MultitargetLinearRegressor

MultitargetLinearRegressor

A model type for constructing a multitarget linear regressor, based on MultivariateStats.jl, and implementing the MLJ model interface.

From MLJ, the type can be imported using

MultitargetLinearRegressor = @load MultitargetLinearRegressor pkg=MultivariateStats

Do model = MultitargetLinearRegressor() to construct an instance with default hyper-parameters. Provide keyword arguments to override hyper-parameter defaults, as in MultitargetLinearRegressor(bias=...).

MultitargetLinearRegressor assumes the target variable is vector-valued with continuous components. It trains a linear prediction function using the least squares algorithm. Options exist to specify a bias term.

Training data

In MLJ or MLJBase, bind an instance model to data with

mach = machine(model, X, y)

Here:

  • X is any table of input features (eg, a DataFrame) whose columns are of scitype Continuous; check column scitypes with schema(X).
  • y is the target, which can be any table of responses whose element scitype is Continuous; check the scitype with scitype(y).

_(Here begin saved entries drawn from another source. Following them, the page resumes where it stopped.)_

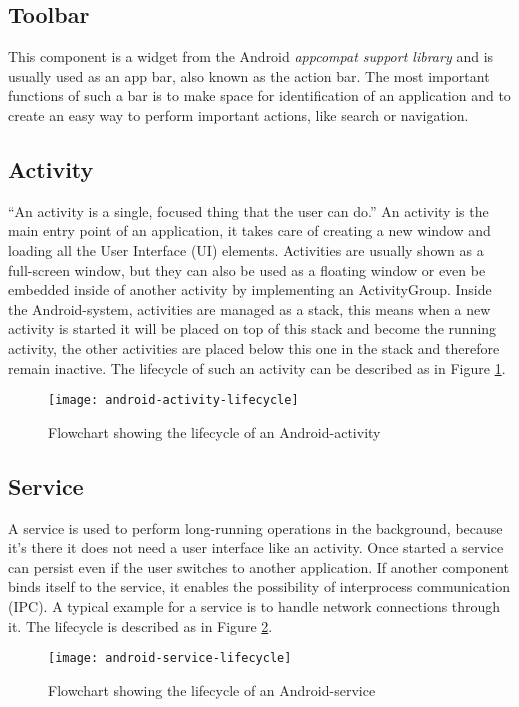 \subsection{Toolbar}
This component is a widget from the Android \emph{appcompat support library} and is usually used as an app bar, also known as the action bar. The most important functions of such a bar is to make space for identification of an application and to create an easy way to perform important actions, like search or navigation.

\subsection{Activity}
``An activity is a single, focused thing that the user can do.'' \cite{AndroidActivity} An activity is the main entry point of an application, it takes care of creating a new window and loading all the User Interface (UI) elements. Activities are usually shown as a full-screen window, but they can also be used as a floating window or even be embedded inside of another activity by implementing an ActivityGroup. Inside the Android-system, activities are managed as a stack, this means when a new activity is started it will be placed on top of this stack and become the running activity, the other activities are placed below this one in the stack and therefore remain inactive. The lifecycle of such an activity can be described as in Figure \ref{fig:activitylifecycle}.

\begin{figure}[H]
	\centering
	\texttt{[image: android-activity-lifecycle]}
	\caption{Flowchart showing the lifecycle of an Android-activity}
	\label{fig:activitylifecycle}
\end{figure}

\subsection{Service}
A service is used to perform long-running operations in the background, because it's there it does not need a user interface like an activity. Once started a service can persist even if the user switches to another application. If another component binds itself to the service, it enables the possibility of interprocess communication (IPC). A typical example for a service is to handle network connections through it. The lifecycle is described as in Figure \ref{fig:servicelifecycle}.

\begin{figure}[H]
	\centering
	\texttt{[image: android-service-lifecycle]}
	\caption{Flowchart showing the lifecycle of an Android-service}
	\label{fig:servicelifecycle}
\end{figure}

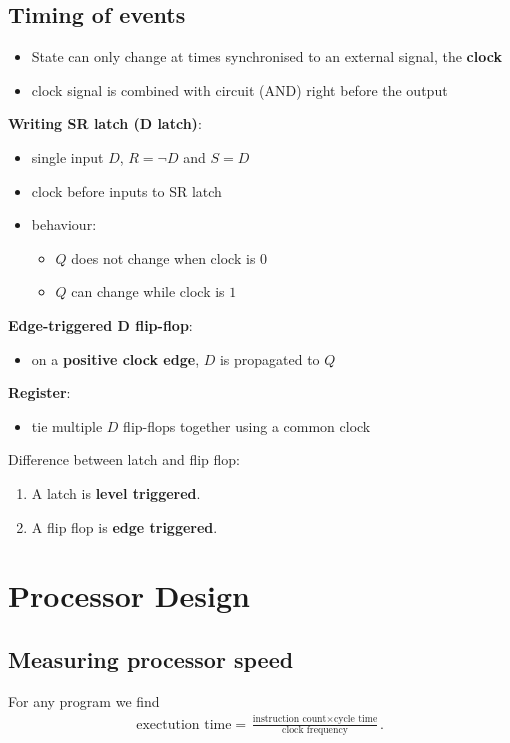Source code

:\documentclass{article}
\begin{document}
\subsection{Timing of events}
\begin{itemize}
	\item State can only change at times synchronised to an external signal, the \textbf{clock}
	\item clock signal is combined with circuit (AND) right before the output
\end{itemize}
\textbf{Writing SR latch (D latch)}:
\begin{itemize}
	\item single input $D$, $R=\neg D$ and $S=D$
	\item clock before inputs to SR latch
	\item behaviour: \begin{itemize}
		      \item $Q$ does not change when clock is $0$
		      \item $Q$ can change while clock is $1$
	      \end{itemize}
\end{itemize}
\textbf{Edge-triggered D flip-flop}:
\begin{itemize}
	\item on a \textbf{positive clock edge}, $D$ is propagated to $Q$
\end{itemize}
\textbf{Register}:
\begin{itemize}
	\item tie multiple $D$ flip-flops together using a common clock
\end{itemize}
\begin{definition}
	Difference between latch and flip flop:
	\begin{enumerate}
		\item A latch is \textbf{level triggered}.
		\item A flip flop is \textbf{edge triggered}.
	\end{enumerate}
\end{definition}
\section{Processor Design}
\subsection{Measuring processor speed}
\begin{theorem}
	\label{exectime}
	For any program we find
	\begin{align*}
		\text{exectution time}
		= \frac{\text{instruction count} \times \text{cycle time}}{\text{clock frequency}}.
	\end{align*}
\end{theorem}
\end{document}
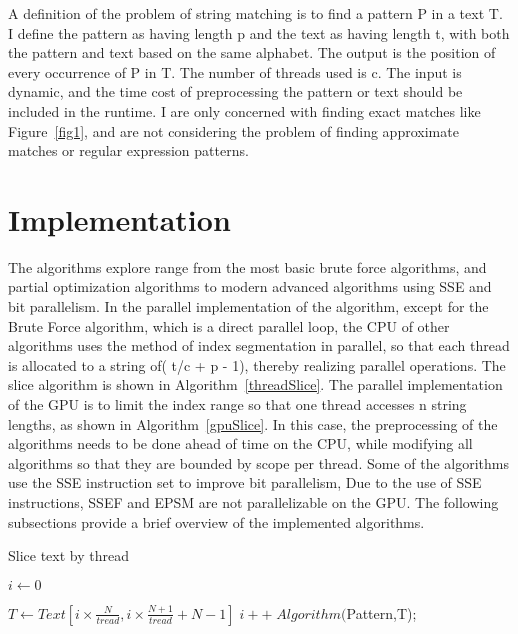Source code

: \documentclass[11pt]{article}       %
\begin{document}
A definition of the problem of string matching is to find a pattern P in a text T.  I define the pattern as having length p and the text as having length t, with both the pattern and text based on the same alphabet. The output is the position of every occurrence of P in T. The number of threads used is c. The input is dynamic, and the time cost of preprocessing the pattern or text should be included in the runtime. I are only concerned with finding exact matches like Figure~\ref{fig1}, and are not considering the problem of finding approximate matches or regular expression patterns.





\section{Implementation} \label{proposedSolution}

The algorithms explore range from the most basic brute force algorithms, and partial optimization algorithms to modern advanced algorithms using SSE and bit parallelism. In the parallel implementation of the algorithm, except for the Brute Force algorithm, which is a direct parallel loop, the CPU of other algorithms uses the method of index segmentation in parallel, so that each thread is allocated to a string of( t/c + p - 1), thereby realizing parallel operations. The slice algorithm is shown in Algorithm~\ref{threadSlice}. The parallel implementation of the GPU is to limit the index range so that one thread accesses n string lengths, as shown in Algorithm~\ref{gpuSlice}. In this case, the preprocessing of the algorithms needs to be done ahead of time on the CPU, while modifying all algorithms so that they are bounded by scope per thread. Some of the algorithms use the SSE instruction set to improve bit parallelism, Due to the use of SSE instructions, SSEF and EPSM are not parallelizable on the GPU. The following subsections provide a brief overview of the implemented algorithms.




\begin{algorithm}[hbt!]
\caption{Slice text by thread}\label{threadSlice}
$i \gets 0$\;
   { 
  $T \gets Text[i \times \frac{N}{tread}, i \times \frac{N+1}{tread} + N - 1]\;
  
  i++\;
  Algorithm($Pattern,T);
  
 }
\end{algorithm}
\end{document}
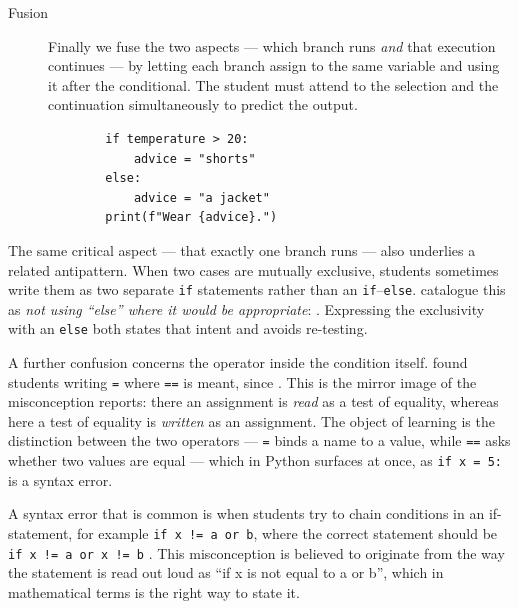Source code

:\begin{description}
  \item[Fusion] Finally we fuse the two aspects --- which branch runs \emph{and}
    that execution continues --- by letting each branch assign to the same
    variable and using it after the conditional. The student must attend to the
    selection and the continuation simultaneously to predict the output.

    \hfill
    \begin{minipage}[t]{0.6\columnwidth}
      \begin{verbatim}
        if temperature > 20:
            advice = "shorts"
        else:
            advice = "a jacket"
        print(f"Wear {advice}.")
      \end{verbatim}
    \end{minipage}
\end{description}

The same critical aspect --- that exactly one branch runs --- also underlies a
related antipattern. When two cases are mutually exclusive, students sometimes
write them as two separate \texttt{if} statements rather than an
\texttt{if}--\texttt{else}. \textcite{Bosse2021Antipatterns}
catalogue this as \emph{not using \enquote{else} where it would be appropriate}:
. Expressing the exclusivity with an
\texttt{else} both states that intent and avoids re-testing.

A further confusion concerns the operator inside the condition itself.
\textcite{Bosse2021Antipatterns} found students writing \texttt{=}
where \texttt{==} is meant, since
. This is the mirror image of the misconception
\textcite{Plass2015Variables} reports: there an assignment is \emph{read} as a
test of equality, whereas here a test of equality is \emph{written} as an
assignment. The object of learning is the distinction between the two operators
--- \texttt{=} binds a name to a value, while \texttt{==}
asks whether two values are equal --- which in Python surfaces at once, as
\texttt{if x = 5:} is a syntax error.

A syntax error that is common is when students try to chain conditions in
an if-statement, for example \texttt{if x != a or b}, where the 
correct statement should be \texttt{if x != a or x != b} 
\autocite{GuoMarkelZhang2020}. This misconception is believed to originate 
from the way the statement is read out loud as \enquote{if x is not equal to a 
or b}, which in mathematical terms is the right way to state it. 

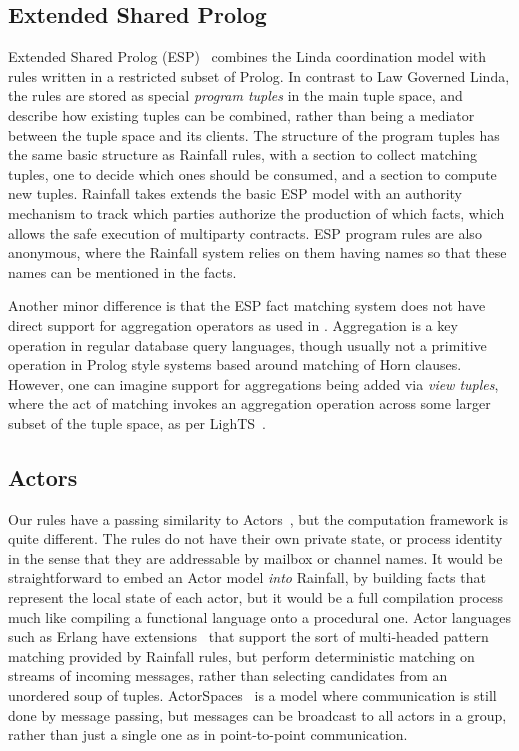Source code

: \subsection{Extended Shared Prolog}
Extended Shared Prolog (ESP)~\cite{Ciancarini1993:Coordinating, Ciancarini1994:LogicTupleSpaces} combines the Linda coordination model with rules written in a restricted subset of Prolog. In contrast to Law Governed Linda, the rules are stored as special \emph{program tuples} in the main tuple space, and describe how existing tuples can be combined, rather than being a mediator between the tuple space and its clients. The structure of the program tuples has the same basic structure as Rainfall rules, with a section to collect matching tuples, one to decide which ones should be consumed, and a section to compute new tuples. Rainfall takes extends the basic ESP model with an authority mechanism to track which parties authorize the production of which facts, which allows the safe execution of multiparty contracts. ESP program rules are also anonymous, where the Rainfall system relies on them having names so that these names can be mentioned in the facts.

Another minor difference is that the ESP fact matching system does not have direct support for aggregation operators as used in \REF. Aggregation is a key operation in regular database query languages, though usually not a primitive operation in Prolog style systems based around matching of Horn clauses. However, one can imagine support for aggregations being added via \emph{view tuples}, where the act of matching invokes an aggregation operation across some larger subset of the tuple space, as per LighTS~\cite{Balzarotti2007:LighTS}.



\subsection{Actors}
Our rules have a passing similarity to Actors~\cite{Agha92:ActorTheory}, but the computation framework is quite different. The rules do not have their own private state, or process identity in the sense that they are addressable by mailbox or channel names. It would be straightforward to embed an Actor model \emph{into} Rainfall, by building facts that represent the local state of each actor, but it would be a full compilation process much like compiling a functional language onto a procedural one. Actor languages such as Erlang have extensions~\cite{Sulzmann2008:MultiHeaded} that support the sort of multi-headed pattern matching provided by Rainfall rules, but perform deterministic matching on streams of incoming messages, rather than selecting candidates from an unordered soup of tuples. ActorSpaces~\cite{Agha1993:ActorSpace} is a model where communication is still done by message passing, but messages can be broadcast to all actors in a group, rather than just a single one as in point-to-point communication.

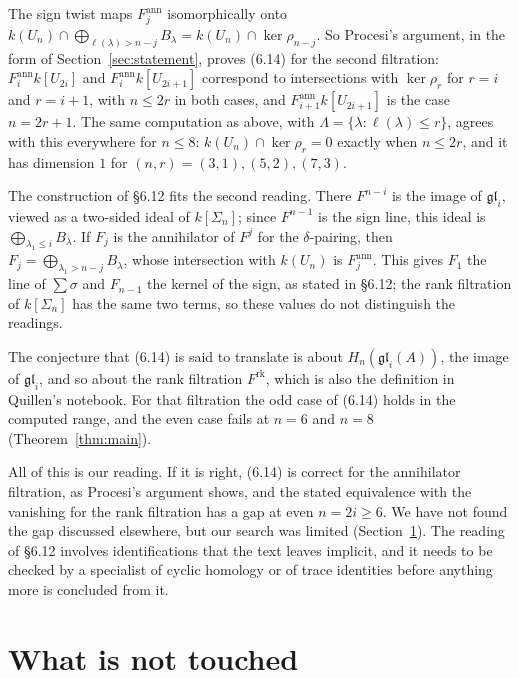 \documentclass[11pt,a4paper]{amsart}
\theoremstyle{definition}
\theoremstyle{remark}
\newcommand{\gl}{\mathfrak{gl}}
\begin{document}
The sign twist maps $F^{\mathrm{ann}}_j$ isomorphically onto $k(U_n) \cap \bigoplus_{\ell(\lambda) > n-j} B_\lambda = k(U_n) \cap \ker \rho_{n-j}$. So Procesi's argument, in the form of Section~\ref{sec:statement}, proves (6.14) for the second filtration: $F^{\mathrm{ann}}_i k[U_{2i}]$ and $F^{\mathrm{ann}}_i k[U_{2i+1}]$ correspond to intersections with $\ker \rho_r$ for $r = i$ and $r = i+1$, with $n \le 2r$ in both cases, and $F^{\mathrm{ann}}_{i+1} k[U_{2i+1}]$ is the case $n = 2r + 1$. The same computation as above, with $\Lambda = \{\lambda : \ell(\lambda) \le r\}$, agrees with this everywhere for $n \le 8$: $k(U_n) \cap \ker \rho_r = 0$ exactly when $n \le 2r$, and it has dimension $1$ for $(n, r) = (3, 1), (5, 2), (7, 3)$.

The construction of \S6.12 fits the second reading. There $F^{n-i}$ is the image of $\gl_i$, viewed as a two-sided ideal of $k[\Sigma_n]$; since $F^{n-1}$ is the sign line, this ideal is $\bigoplus_{\lambda_1 \le i} B_\lambda$. If $F_j$ is the annihilator of $F^j$ for the $\delta$-pairing, then $F_j = \bigoplus_{\lambda_1 > n-j} B_\lambda$, whose intersection with $k(U_n)$ is $F^{\mathrm{ann}}_j$. This gives $F_1$ the line of $\sum \sigma$ and $F_{n-1}$ the kernel of the sign, as stated in \S6.12; the rank filtration of $k[\Sigma_n]$ has the same two terms, so these values do not distinguish the readings.

The conjecture that (6.14) is said to translate is about $H_n(\gl_i(A))$, the image of $\gl_i$, and so about the rank filtration $F^{\mathrm{rk}}$, which is also the definition in Quillen's notebook. For that filtration the odd case of (6.14) holds in the computed range, and the even case fails at $n = 6$ and $n = 8$ (Theorem~\ref{thm:main}).

All of this is our reading. If it is right, (6.14) is correct for the annihilator filtration, as Procesi's argument shows, and the stated equivalence with the vanishing for the rank filtration has a gap at even $n = 2i \ge 6$. We have not found the gap discussed elsewhere, but our search was limited (Section~\ref{sec:open}). The reading of \S6.12 involves identifications that the text leaves implicit, and it needs to be checked by a specialist of cyclic homology or of trace identities before anything more is concluded from it.

\section{What is not touched}\label{sec:open}
\end{document}
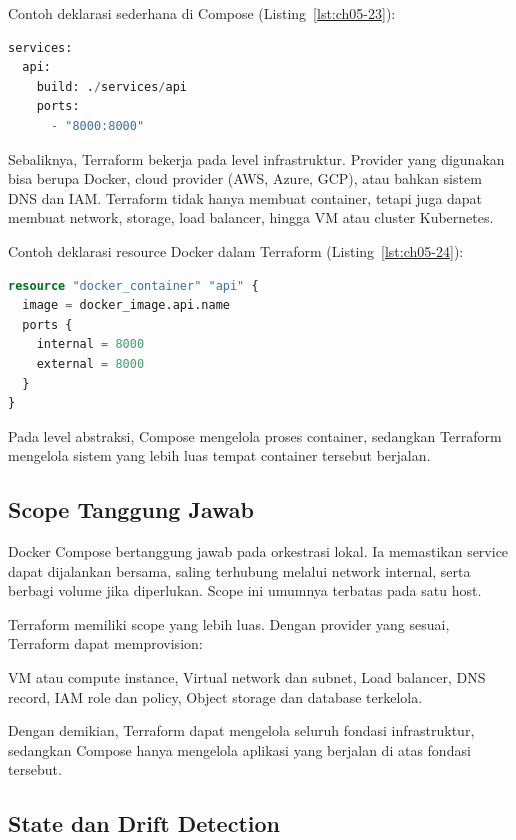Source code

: Contoh deklarasi sederhana di Compose (Listing~\ref{lst:ch05-23}):

\begin{lstlisting}[language=terraform, caption={Potongan kode Terraform pada Level Abstraksi}, label={lst:ch05-23}]
services:
  api:
    build: ./services/api
    ports:
      - "8000:8000"
\end{lstlisting}

Sebaliknya, Terraform bekerja pada level infrastruktur. Provider yang digunakan bisa berupa Docker, cloud provider (AWS, Azure, GCP), atau bahkan sistem DNS dan IAM. Terraform tidak hanya membuat container, tetapi juga dapat membuat network, storage, load balancer, hingga VM atau cluster Kubernetes.

Contoh deklarasi resource Docker dalam Terraform (Listing~\ref{lst:ch05-24}):

\begin{lstlisting}[language=terraform, caption={Potongan kode Terraform pada Level Abstraksi (2)}, label={lst:ch05-24}]
resource "docker_container" "api" {
  image = docker_image.api.name
  ports {
    internal = 8000
    external = 8000
  }
}
\end{lstlisting}

Pada level abstraksi, Compose mengelola proses container, sedangkan Terraform mengelola sistem yang lebih luas tempat container tersebut berjalan.

\subsection{Scope Tanggung Jawab}

Docker Compose bertanggung jawab pada orkestrasi lokal. Ia memastikan service dapat dijalankan bersama, saling terhubung melalui network internal, serta berbagi volume jika diperlukan. Scope ini umumnya terbatas pada satu host.

Terraform memiliki scope yang lebih luas. Dengan provider yang sesuai, Terraform dapat memprovision:

VM atau compute instance,  
Virtual network dan subnet,  
Load balancer,  
DNS record,  
IAM role dan policy,  
Object storage dan database terkelola.  

Dengan demikian, Terraform dapat mengelola seluruh fondasi infrastruktur, sedangkan Compose hanya mengelola aplikasi yang berjalan di atas fondasi tersebut.

\subsection{State dan Drift Detection}

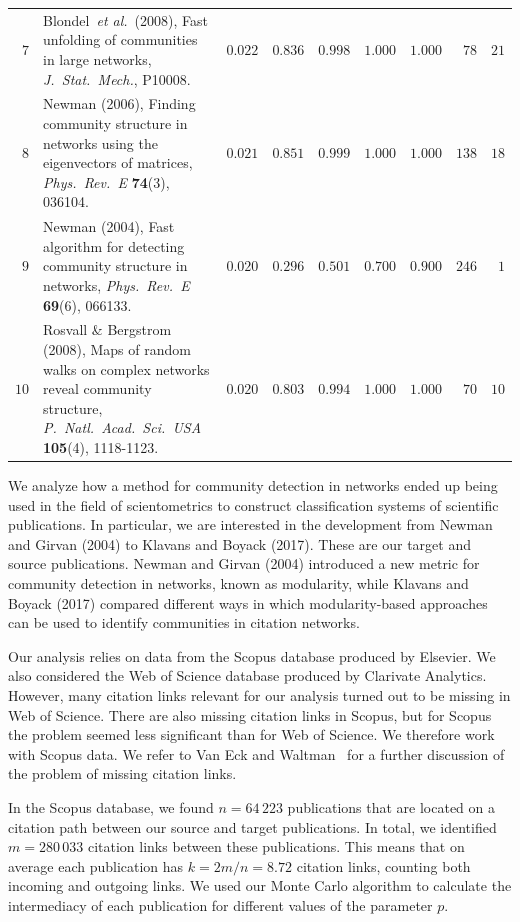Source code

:\documentclass[9pt,twocolumn,twoside,lineno]{pnas-alt}
\theoremstyle{definition}
\renewcommand{\etal}{~\emph{et al.}\xspace}
\begin{document}
\begin{sansmath}
\begin{table}[b!]
\begin{tabular}{rp{9.75cm}rrrrrrr}
    $7$ & Blondel\etal~(2008), Fast unfolding of communities in large networks, \textit{J.\ Stat.\ Mech.}, P10008. & $0.022$ & $0.836$ & $0.998$ & $1.000$ & $1.000$ & $78$ & $21$ \\
    $8$ & Newman (2006), Finding community structure in networks using the eigenvectors of matrices, \textit{Phys.\ Rev.\ E} \textbf{74}(3), 036104. & $0.021$ & $0.851$ & $0.999$ & $1.000$ & $1.000$ & $138$ & $18$ \\
    $9$ & Newman (2004), Fast algorithm for detecting community structure in networks, \textit{Phys.\ Rev.\ E} \textbf{69}(6), 066133. & $0.020$ & $0.296$ & $0.501$ & $0.700$ & $0.900$ & $246$ & $1$ \\
    $10$ & Rosvall \& Bergstrom (2008), Maps of random walks on complex networks reveal community structure, \textit{P.\ Natl.\ Acad.\ Sci.\ USA} \textbf{105}(4), 1118-1123. & $0.020$ & $0.803$ & $0.994$ & $1.000$ & $1.000$ & $70$ & $10$ \\\bottomrule
  \end{tabular}
  \label{tbl:Q}
\end{table}\end{sansmath}

We analyze how a method for community detection in networks ended up being used in the field of scientometrics to construct classification systems of scientific publications. In particular, we are interested in the development from Newman and Girvan (2004) to Klavans and Boyack (2017). These are our target and source publications. Newman and Girvan (2004) introduced a new metric for community detection in networks, known as modularity, while Klavans and Boyack (2017) compared different ways in which modularity-based approaches can be used to identify communities in citation networks.

Our analysis relies on data from the Scopus database produced by Elsevier. We also considered the Web of Science database produced by Clarivate Analytics. However, many citation links relevant for our analysis turned out to be missing in Web of Science. There are also missing citation links in Scopus, but for Scopus the problem seemed less significant than for Web of Science. We therefore work with Scopus data. We refer to Van Eck and Waltman~\cite{VanEck2017} for a further discussion of the problem of missing citation links.

In the Scopus database, we found $n = 64\,223$ publications that are located on a citation path between our source and target publications. In total, we identified $m = 280\,033$ citation links between these publications. This means that on average each publication has $k = 2m / n = 8.72$ citation links, counting both incoming and outgoing links. We used our Monte Carlo algorithm to calculate the intermediacy of each publication for different values of the parameter $p$.
\end{document}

Train the machine using fit!(mach, rows=...).

Hyper-parameters

  • bias=true: Include the bias term if true, otherwise fit without bias term.

Operations

  • predict(mach, Xnew): Return predictions of the target given new features Xnew, which should have the same scitype as X above.

Fitted parameters

The fields of fitted_params(mach) are:

  • coefficients: The linear coefficients determined by the model.
  • intercept: The intercept determined by the model.

Examples

using MLJ
using DataFrames

LinearRegressor = @load MultitargetLinearRegressor pkg=MultivariateStats
linear_regressor = LinearRegressor()

X, y = make_regression(100, 9; n_targets = 2) ## a table and a table (synthetic data)

mach = machine(linear_regressor, X, y) |> fit!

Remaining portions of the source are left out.